Sonic Assets Deliver 8.5x Effectiveness. Radio Is How You Build Them.
- James Smyllie
- Mar 1
- 3 min read

Mark Ritson recently highlighted some research with implications for every marketer.
Ipsos analysed over 2,000 pieces of video creative to measure which distinctive brand assets actually drive effectiveness. The results reveal a spectacular misallocation of effort. Sonic cues - audio signatures like Netflix's tudum or Intel's bong - deliver 8.5x effectiveness. Yet only 6% of brands use them. Jingles deliver 5.0x effectiveness. Only 8% of brands use them. Meanwhile, logos deliver just 1.4x effectiveness. And 94% of brands obsess over them.
The industry has its priorities inverted. We spend almost all our energy on the assets that barely move the needle, while ignoring the ones that actually work.
Which brings me to radio.
The Medium That Forces the Discipline
Radio isn't just an advertising channel. It's a sonic brand boot camp.
It's the one medium that forces brands to develop the assets that actually drive effectiveness. No logo to fall back on. No product shot. No brand colours. Just sound.
That constraint isn't a bug - it's a feature.
The Ipsos research makes a crucial distinction: brand assets developed as part of the brand - sonic cues, characters, jingles - consistently outperform assets borrowed from wider culture, like celebrities or licensed music. Radio requires you to build owned sonic assets. Every campaign is an opportunity to strengthen the audio memory structures that deliver 5-8x more effectiveness than your visual identity.
And if you want to build awareness of a new sonic identity, radio offers a compelling path. Production costs are low - no visual component required. Media costs allow for the frequency that builds memory structures. And audio isn't competing with visual for attention.
Beyond Sonic Discipline
But radio's value extends beyond forcing sonic discipline. It offers multiple distinct strengths that deserve revisiting:
Liveness
Radio is one of the last truly live mass media.
When something happens - breaking news, a flash flood, an MRT breakdown, a national moment - radio responds in real-time. Podcasts are inherently retrospective, at least 24-48 hours behind the world.
This matters for advertisers. A radio spot can run the same day as a product launch, a sale, a cultural moment. When a DJ says "happening today," it actually is.
Locality
Radio offers geographic precision that podcasts cannot match. A plumber in Jakarta, a car dealership in Brisbane, a restaurant group in Cebu City - they can buy their specific market because radio stations have already aggregated local audiences.
For SMEs and regional businesses, radio remains one of the few accessible brand-building channels. Low cost of entry, low production costs, and you reach your actual catchment area without paying for audiences you'll never serve.
Ambient Persistence
You can't skip radio. You can't scroll past it. You can't click "skip ad in 5 seconds."

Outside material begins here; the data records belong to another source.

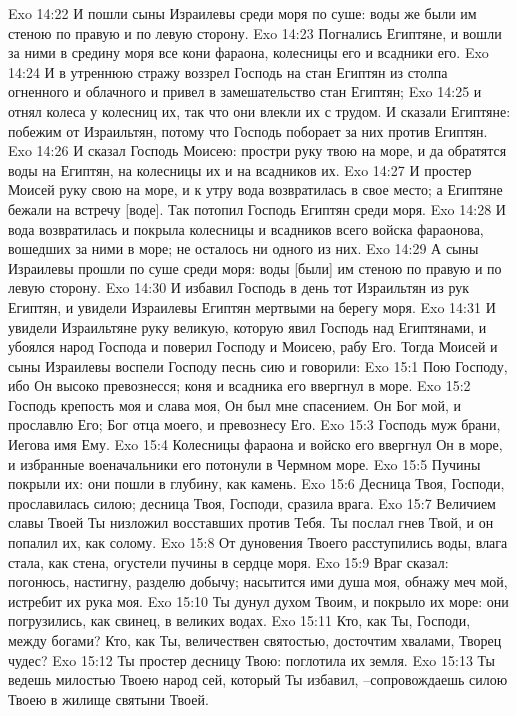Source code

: Exo 14:22  И пошли сыны Израилевы среди моря по суше: воды же были им стеною по правую и по левую сторону.
Exo 14:23  Погнались Египтяне, и вошли за ними в средину моря все кони фараона, колесницы его и всадники его.
Exo 14:24  И в утреннюю стражу воззрел Господь на стан Египтян из столпа огненного и облачного и привел в замешательство стан Египтян;
Exo 14:25  и отнял колеса у колесниц их, так что они влекли их с трудом. И сказали Египтяне: побежим от Израильтян, потому что Господь поборает за них против Египтян.
Exo 14:26  И сказал Господь Моисею: простри руку твою на море, и да обратятся воды на Египтян, на колесницы их и на всадников их.
Exo 14:27  И простер Моисей руку свою на море, и к утру вода возвратилась в свое место; а Египтяне бежали на встречу [воде]. Так потопил Господь Египтян среди моря.
Exo 14:28  И вода возвратилась и покрыла колесницы и всадников всего войска фараонова, вошедших за ними в море; не осталось ни одного из них.
Exo 14:29  А сыны Израилевы прошли по суше среди моря: воды [были] им стеною по правую и по левую сторону.
Exo 14:30  И избавил Господь в день тот Израильтян из рук Египтян, и увидели Израилевы Египтян мертвыми на берегу моря.
Exo 14:31  И увидели Израильтяне руку великую, которую явил Господь над Египтянами, и убоялся народ Господа и поверил Господу и Моисею, рабу Его. Тогда Моисей и сыны Израилевы воспели Господу песнь сию и говорили:
Exo 15:1  Пою Господу, ибо Он высоко превознесся; коня и всадника его ввергнул в море.
Exo 15:2  Господь крепость моя и слава моя, Он был мне спасением. Он Бог мой, и прославлю Его; Бог отца моего, и превознесу Его.
Exo 15:3  Господь муж брани, Иегова имя Ему.
Exo 15:4  Колесницы фараона и войско его ввергнул Он в море, и избранные военачальники его потонули в Чермном море.
Exo 15:5  Пучины покрыли их: они пошли в глубину, как камень.
Exo 15:6  Десница Твоя, Господи, прославилась силою; десница Твоя, Господи, сразила врага.
Exo 15:7  Величием славы Твоей Ты низложил восставших против Тебя. Ты послал гнев Твой, и он попалил их, как солому.
Exo 15:8  От дуновения Твоего расступились воды, влага стала, как стена, огустели пучины в сердце моря.
Exo 15:9  Враг сказал: погонюсь, настигну, разделю добычу; насытится ими душа моя, обнажу меч мой, истребит их рука моя.
Exo 15:10  Ты дунул духом Твоим, и покрыло их море: они погрузились, как свинец, в великих водах.
Exo 15:11  Кто, как Ты, Господи, между богами? Кто, как Ты, величествен святостью, досточтим хвалами, Творец чудес?
Exo 15:12  Ты простер десницу Твою: поглотила их земля.
Exo 15:13  Ты ведешь милостью Твоею народ сей, который Ты избавил, --сопровождаешь силою Твоею в жилище святыни Твоей.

Radio sits in your environment. It's companion media - in the car, in the taxi, in the kitchen. Even if you're half-listening, the audio is there. It enters the space whether you've actively chosen it or not.
That ambient persistence is valuable for brand building. It's low-attention, high-frequency exposure - exactly what builds memory structures over time. And there's something personal about a human voice in your space. DJs become familiar presences. That parasocial relationship extends to the brands in that environment.
The Strategic Implication
In Singapore, radio is the only legacy broadcast medium with growing daily reach. Class 95 growing incredibly well.
The most effective brand assets are the least used. Radio is the medium that builds them.
Is radio gaga? I don't think so.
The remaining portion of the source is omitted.